> **DATA FOR ANALYSIS**:
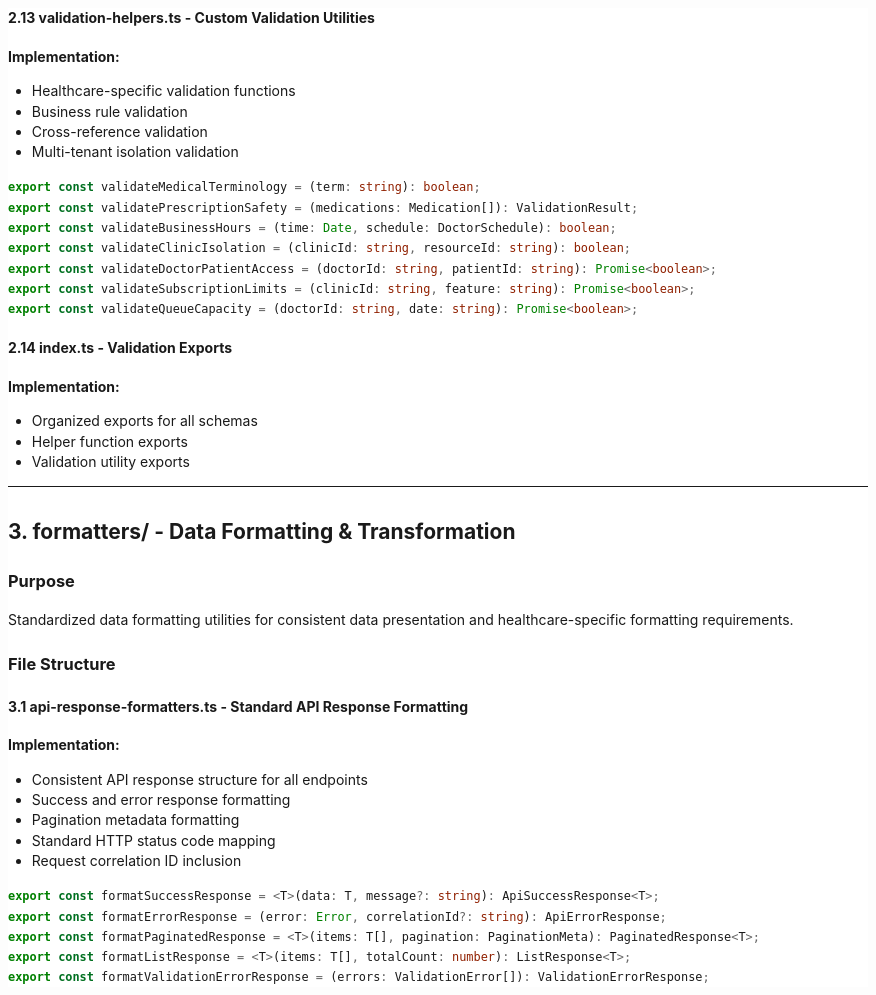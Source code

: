 #### 2.13 validation-helpers.ts - Custom Validation Utilities

**Implementation:**

- Healthcare-specific validation functions
- Business rule validation
- Cross-reference validation
- Multi-tenant isolation validation

```typescript
export const validateMedicalTerminology = (term: string): boolean;
export const validatePrescriptionSafety = (medications: Medication[]): ValidationResult;
export const validateBusinessHours = (time: Date, schedule: DoctorSchedule): boolean;
export const validateClinicIsolation = (clinicId: string, resourceId: string): boolean;
export const validateDoctorPatientAccess = (doctorId: string, patientId: string): Promise<boolean>;
export const validateSubscriptionLimits = (clinicId: string, feature: string): Promise<boolean>;
export const validateQueueCapacity = (doctorId: string, date: string): Promise<boolean>;
```

#### 2.14 index.ts - Validation Exports

**Implementation:**

- Organized exports for all schemas
- Helper function exports
- Validation utility exports

---

## 3. formatters/ - Data Formatting & Transformation

### Purpose

Standardized data formatting utilities for consistent data presentation and healthcare-specific formatting requirements.

### File Structure

#### 3.1 api-response-formatters.ts - Standard API Response Formatting

**Implementation:**

- Consistent API response structure for all endpoints
- Success and error response formatting
- Pagination metadata formatting
- Standard HTTP status code mapping
- Request correlation ID inclusion

```typescript
export const formatSuccessResponse = <T>(data: T, message?: string): ApiSuccessResponse<T>;
export const formatErrorResponse = (error: Error, correlationId?: string): ApiErrorResponse;
export const formatPaginatedResponse = <T>(items: T[], pagination: PaginationMeta): PaginatedResponse<T>;
export const formatListResponse = <T>(items: T[], totalCount: number): ListResponse<T>;
export const formatValidationErrorResponse = (errors: ValidationError[]): ValidationErrorResponse;
```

> **EXERCISE OBJECTIVE**: The lines from the one holding "#### 3.1 api-response-formatters.ts" to the end of the entries are to be repeated exactly, with both ends included and nothing else.

> **EXERCISE SOLUTION**:
#### 3.1 api-response-formatters.ts - Standard API Response Formatting

**Implementation:**

- Consistent API response structure for all endpoints
- Success and error response formatting
- Pagination metadata formatting
- Standard HTTP status code mapping
- Request correlation ID inclusion

```typescript
export const formatSuccessResponse = <T>(data: T, message?: string): ApiSuccessResponse<T>;
export const formatErrorResponse = (error: Error, correlationId?: string): ApiErrorResponse;
export const formatPaginatedResponse = <T>(items: T[], pagination: PaginationMeta): PaginatedResponse<T>;
export const formatListResponse = <T>(items: T[], totalCount: number): ListResponse<T>;
export const formatValidationErrorResponse = (errors: ValidationError[]): ValidationErrorResponse;
```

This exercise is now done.